:: Records for this task

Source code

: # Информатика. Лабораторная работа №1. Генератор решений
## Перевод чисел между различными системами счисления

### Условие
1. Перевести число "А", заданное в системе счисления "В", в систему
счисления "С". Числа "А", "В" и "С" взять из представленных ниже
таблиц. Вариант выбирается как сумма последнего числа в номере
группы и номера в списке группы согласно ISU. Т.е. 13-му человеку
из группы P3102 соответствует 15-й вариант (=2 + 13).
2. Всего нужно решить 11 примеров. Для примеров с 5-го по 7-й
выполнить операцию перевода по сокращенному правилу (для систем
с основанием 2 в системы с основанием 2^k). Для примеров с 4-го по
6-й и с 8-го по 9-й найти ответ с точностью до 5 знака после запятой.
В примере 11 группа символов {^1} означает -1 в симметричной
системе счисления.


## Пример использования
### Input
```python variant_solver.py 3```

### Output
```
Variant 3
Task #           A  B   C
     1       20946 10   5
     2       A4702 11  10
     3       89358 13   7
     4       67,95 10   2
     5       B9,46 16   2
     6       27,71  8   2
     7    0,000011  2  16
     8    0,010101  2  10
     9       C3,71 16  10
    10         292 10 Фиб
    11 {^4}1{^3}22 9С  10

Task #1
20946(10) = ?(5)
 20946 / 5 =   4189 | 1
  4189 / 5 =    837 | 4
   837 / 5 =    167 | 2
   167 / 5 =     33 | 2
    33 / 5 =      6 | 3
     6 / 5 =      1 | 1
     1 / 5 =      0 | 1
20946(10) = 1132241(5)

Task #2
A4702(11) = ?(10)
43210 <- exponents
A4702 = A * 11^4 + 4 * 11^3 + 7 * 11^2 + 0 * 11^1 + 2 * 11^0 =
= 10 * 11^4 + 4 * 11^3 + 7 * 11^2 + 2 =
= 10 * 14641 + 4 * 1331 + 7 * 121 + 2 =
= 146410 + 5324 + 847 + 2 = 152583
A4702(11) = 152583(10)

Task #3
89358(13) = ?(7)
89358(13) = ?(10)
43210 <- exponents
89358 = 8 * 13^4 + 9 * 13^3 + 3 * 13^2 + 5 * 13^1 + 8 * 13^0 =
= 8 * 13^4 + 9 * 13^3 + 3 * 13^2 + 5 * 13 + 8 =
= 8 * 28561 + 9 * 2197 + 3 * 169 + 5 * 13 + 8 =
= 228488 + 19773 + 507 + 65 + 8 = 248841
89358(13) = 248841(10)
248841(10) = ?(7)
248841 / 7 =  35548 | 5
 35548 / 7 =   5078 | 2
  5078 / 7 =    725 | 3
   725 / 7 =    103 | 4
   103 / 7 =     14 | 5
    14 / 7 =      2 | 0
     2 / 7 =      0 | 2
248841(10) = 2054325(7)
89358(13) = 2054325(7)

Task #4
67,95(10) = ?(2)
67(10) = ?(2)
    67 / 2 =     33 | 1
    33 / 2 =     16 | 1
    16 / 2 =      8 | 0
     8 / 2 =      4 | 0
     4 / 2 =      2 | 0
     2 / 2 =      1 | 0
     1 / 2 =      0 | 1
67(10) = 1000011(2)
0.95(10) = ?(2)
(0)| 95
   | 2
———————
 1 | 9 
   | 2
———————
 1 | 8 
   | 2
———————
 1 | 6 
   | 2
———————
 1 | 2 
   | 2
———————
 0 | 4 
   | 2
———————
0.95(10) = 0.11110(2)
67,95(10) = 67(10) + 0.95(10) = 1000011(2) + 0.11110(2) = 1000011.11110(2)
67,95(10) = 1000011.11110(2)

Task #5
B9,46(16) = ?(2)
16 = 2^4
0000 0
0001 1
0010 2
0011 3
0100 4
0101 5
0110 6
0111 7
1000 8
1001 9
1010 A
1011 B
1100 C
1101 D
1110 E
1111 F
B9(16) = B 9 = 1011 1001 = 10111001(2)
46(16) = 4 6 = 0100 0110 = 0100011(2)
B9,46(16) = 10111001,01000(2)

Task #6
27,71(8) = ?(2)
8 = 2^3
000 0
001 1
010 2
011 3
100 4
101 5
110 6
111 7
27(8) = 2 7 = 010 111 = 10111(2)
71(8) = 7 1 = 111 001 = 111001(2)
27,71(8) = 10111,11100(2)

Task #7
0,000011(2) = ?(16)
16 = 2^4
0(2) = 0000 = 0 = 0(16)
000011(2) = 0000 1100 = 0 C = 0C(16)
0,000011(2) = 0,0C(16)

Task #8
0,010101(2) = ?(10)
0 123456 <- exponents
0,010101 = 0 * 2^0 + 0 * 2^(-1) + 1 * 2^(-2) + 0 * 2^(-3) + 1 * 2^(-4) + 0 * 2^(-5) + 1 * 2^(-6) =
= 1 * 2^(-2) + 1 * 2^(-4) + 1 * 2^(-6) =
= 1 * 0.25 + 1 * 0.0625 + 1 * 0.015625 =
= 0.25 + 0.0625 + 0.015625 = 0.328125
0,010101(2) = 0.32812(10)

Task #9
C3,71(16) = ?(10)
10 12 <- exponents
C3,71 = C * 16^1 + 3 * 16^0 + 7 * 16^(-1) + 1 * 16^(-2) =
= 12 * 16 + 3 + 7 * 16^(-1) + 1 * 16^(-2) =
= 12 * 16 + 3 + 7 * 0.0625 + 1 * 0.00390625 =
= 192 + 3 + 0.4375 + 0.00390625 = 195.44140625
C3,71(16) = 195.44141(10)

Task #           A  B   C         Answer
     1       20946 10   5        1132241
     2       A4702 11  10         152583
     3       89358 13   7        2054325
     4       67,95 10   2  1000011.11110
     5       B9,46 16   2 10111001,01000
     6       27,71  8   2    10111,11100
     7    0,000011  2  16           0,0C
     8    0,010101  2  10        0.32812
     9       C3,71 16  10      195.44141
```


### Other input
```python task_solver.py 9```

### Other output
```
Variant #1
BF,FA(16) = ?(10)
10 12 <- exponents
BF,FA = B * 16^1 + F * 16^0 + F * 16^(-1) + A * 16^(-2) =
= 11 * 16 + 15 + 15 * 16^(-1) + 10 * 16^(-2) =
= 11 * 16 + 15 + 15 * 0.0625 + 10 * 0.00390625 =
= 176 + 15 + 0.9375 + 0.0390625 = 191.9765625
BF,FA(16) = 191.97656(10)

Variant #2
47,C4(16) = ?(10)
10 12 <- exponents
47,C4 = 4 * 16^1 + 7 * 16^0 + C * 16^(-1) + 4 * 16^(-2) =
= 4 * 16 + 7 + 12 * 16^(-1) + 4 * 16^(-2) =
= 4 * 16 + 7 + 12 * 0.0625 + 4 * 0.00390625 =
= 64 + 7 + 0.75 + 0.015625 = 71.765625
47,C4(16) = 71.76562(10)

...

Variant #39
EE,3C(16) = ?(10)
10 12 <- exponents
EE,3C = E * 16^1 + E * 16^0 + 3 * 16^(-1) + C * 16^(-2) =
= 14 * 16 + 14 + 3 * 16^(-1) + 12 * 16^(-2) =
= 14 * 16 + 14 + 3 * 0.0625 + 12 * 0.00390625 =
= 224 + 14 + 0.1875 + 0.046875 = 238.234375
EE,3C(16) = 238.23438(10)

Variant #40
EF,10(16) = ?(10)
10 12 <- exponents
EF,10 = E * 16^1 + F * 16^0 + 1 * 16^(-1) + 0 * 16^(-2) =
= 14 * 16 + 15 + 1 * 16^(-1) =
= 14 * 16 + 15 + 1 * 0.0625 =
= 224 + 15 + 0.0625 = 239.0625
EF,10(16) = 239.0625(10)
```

::::

* Instructions to follow
Your task is to retype the data exactly, with no line missing.

* Reply
Source code

: # Информатика. Лабораторная работа №1. Генератор решений
## Перевод чисел между различными системами счисления

### Условие
1. Перевести число "А", заданное в системе счисления "В", в систему
счисления "С". Числа "А", "В" и "С" взять из представленных ниже
таблиц. Вариант выбирается как сумма последнего числа в номере
группы и номера в списке группы согласно ISU. Т.е. 13-му человеку
из группы P3102 соответствует 15-й вариант (=2 + 13).
2. Всего нужно решить 11 примеров. Для примеров с 5-го по 7-й
выполнить операцию перевода по сокращенному правилу (для систем
с основанием 2 в системы с основанием 2^k). Для примеров с 4-го по
6-й и с 8-го по 9-й найти ответ с точностью до 5 знака после запятой.
В примере 11 группа символов {^1} означает -1 в симметричной
системе счисления.


## Пример использования
### Input
```python variant_solver.py 3```

### Output
```
Variant 3
Task #           A  B   C
     1       20946 10   5
     2       A4702 11  10
     3       89358 13   7
     4       67,95 10   2
     5       B9,46 16   2
     6       27,71  8   2
     7    0,000011  2  16
     8    0,010101  2  10
     9       C3,71 16  10
    10         292 10 Фиб
    11 {^4}1{^3}22 9С  10

Task #1
20946(10) = ?(5)
 20946 / 5 =   4189 | 1
  4189 / 5 =    837 | 4
   837 / 5 =    167 | 2
   167 / 5 =     33 | 2
    33 / 5 =      6 | 3
     6 / 5 =      1 | 1
     1 / 5 =      0 | 1
20946(10) = 1132241(5)

Task #2
A4702(11) = ?(10)
43210 <- exponents
A4702 = A * 11^4 + 4 * 11^3 + 7 * 11^2 + 0 * 11^1 + 2 * 11^0 =
= 10 * 11^4 + 4 * 11^3 + 7 * 11^2 + 2 =
= 10 * 14641 + 4 * 1331 + 7 * 121 + 2 =
= 146410 + 5324 + 847 + 2 = 152583
A4702(11) = 152583(10)

Task #3
89358(13) = ?(7)
89358(13) = ?(10)
43210 <- exponents
89358 = 8 * 13^4 + 9 * 13^3 + 3 * 13^2 + 5 * 13^1 + 8 * 13^0 =
= 8 * 13^4 + 9 * 13^3 + 3 * 13^2 + 5 * 13 + 8 =
= 8 * 28561 + 9 * 2197 + 3 * 169 + 5 * 13 + 8 =
= 228488 + 19773 + 507 + 65 + 8 = 248841
89358(13) = 248841(10)
248841(10) = ?(7)
248841 / 7 =  35548 | 5
 35548 / 7 =   5078 | 2
  5078 / 7 =    725 | 3
   725 / 7 =    103 | 4
   103 / 7 =     14 | 5
    14 / 7 =      2 | 0
     2 / 7 =      0 | 2
248841(10) = 2054325(7)
89358(13) = 2054325(7)

Task #4
67,95(10) = ?(2)
67(10) = ?(2)
    67 / 2 =     33 | 1
    33 / 2 =     16 | 1
    16 / 2 =      8 | 0
     8 / 2 =      4 | 0
     4 / 2 =      2 | 0
     2 / 2 =      1 | 0
     1 / 2 =      0 | 1
67(10) = 1000011(2)
0.95(10) = ?(2)
(0)| 95
   | 2
———————
 1 | 9 
   | 2
———————
 1 | 8 
   | 2
———————
 1 | 6 
   | 2
———————
 1 | 2 
   | 2
———————
 0 | 4 
   | 2
———————
0.95(10) = 0.11110(2)
67,95(10) = 67(10) + 0.95(10) = 1000011(2) + 0.11110(2) = 1000011.11110(2)
67,95(10) = 1000011.11110(2)

Task #5
B9,46(16) = ?(2)
16 = 2^4
0000 0
0001 1
0010 2
0011 3
0100 4
0101 5
0110 6
0111 7
1000 8
1001 9
1010 A
1011 B
1100 C
1101 D
1110 E
1111 F
B9(16) = B 9 = 1011 1001 = 10111001(2)
46(16) = 4 6 = 0100 0110 = 0100011(2)
B9,46(16) = 10111001,01000(2)

Task #6
27,71(8) = ?(2)
8 = 2^3
000 0
001 1
010 2
011 3
100 4
101 5
110 6
111 7
27(8) = 2 7 = 010 111 = 10111(2)
71(8) = 7 1 = 111 001 = 111001(2)
27,71(8) = 10111,11100(2)

Task #7
0,000011(2) = ?(16)
16 = 2^4
0(2) = 0000 = 0 = 0(16)
000011(2) = 0000 1100 = 0 C = 0C(16)
0,000011(2) = 0,0C(16)

Task #8
0,010101(2) = ?(10)
0 123456 <- exponents
0,010101 = 0 * 2^0 + 0 * 2^(-1) + 1 * 2^(-2) + 0 * 2^(-3) + 1 * 2^(-4) + 0 * 2^(-5) + 1 * 2^(-6) =
= 1 * 2^(-2) + 1 * 2^(-4) + 1 * 2^(-6) =
= 1 * 0.25 + 1 * 0.0625 + 1 * 0.015625 =
= 0.25 + 0.0625 + 0.015625 = 0.328125
0,010101(2) = 0.32812(10)

Task #9
C3,71(16) = ?(10)
10 12 <- exponents
C3,71 = C * 16^1 + 3 * 16^0 + 7 * 16^(-1) + 1 * 16^(-2) =
= 12 * 16 + 3 + 7 * 16^(-1) + 1 * 16^(-2) =
= 12 * 16 + 3 + 7 * 0.0625 + 1 * 0.00390625 =
= 192 + 3 + 0.4375 + 0.00390625 = 195.44140625
C3,71(16) = 195.44141(10)

Task #           A  B   C         Answer
     1       20946 10   5        1132241
     2       A4702 11  10         152583
     3       89358 13   7        2054325
     4       67,95 10   2  1000011.11110
     5       B9,46 16   2 10111001,01000
     6       27,71  8   2    10111,11100
     7    0,000011  2  16           0,0C
     8    0,010101  2  10        0.32812
     9       C3,71 16  10      195.44141
```


### Other input
```python task_solver.py 9```

### Other output
```
Variant #1
BF,FA(16) = ?(10)
10 12 <- exponents
BF,FA = B * 16^1 + F * 16^0 + F * 16^(-1) + A * 16^(-2) =
= 11 * 16 + 15 + 15 * 16^(-1) + 10 * 16^(-2) =
= 11 * 16 + 15 + 15 * 0.0625 + 10 * 0.00390625 =
= 176 + 15 + 0.9375 + 0.0390625 = 191.9765625
BF,FA(16) = 191.97656(10)

Variant #2
47,C4(16) = ?(10)
10 12 <- exponents
47,C4 = 4 * 16^1 + 7 * 16^0 + C * 16^(-1) + 4 * 16^(-2) =
= 4 * 16 + 7 + 12 * 16^(-1) + 4 * 16^(-2) =
= 4 * 16 + 7 + 12 * 0.0625 + 4 * 0.00390625 =
= 64 + 7 + 0.75 + 0.015625 = 71.765625
47,C4(16) = 71.76562(10)

...

Variant #39
EE,3C(16) = ?(10)
10 12 <- exponents
EE,3C = E * 16^1 + E * 16^0 + 3 * 16^(-1) + C * 16^(-2) =
= 14 * 16 + 14 + 3 * 16^(-1) + 12 * 16^(-2) =
= 14 * 16 + 14 + 3 * 0.0625 + 12 * 0.00390625 =
= 224 + 14 + 0.1875 + 0.046875 = 238.234375
EE,3C(16) = 238.23438(10)

Variant #40
EF,10(16) = ?(10)
10 12 <- exponents
EF,10 = E * 16^1 + F * 16^0 + 1 * 16^(-1) + 0 * 16^(-2) =
= 14 * 16 + 15 + 1 * 16^(-1) =
= 14 * 16 + 15 + 1 * 0.0625 =
= 224 + 15 + 0.0625 = 239.0625
EF,10(16) = 239.0625(10)
```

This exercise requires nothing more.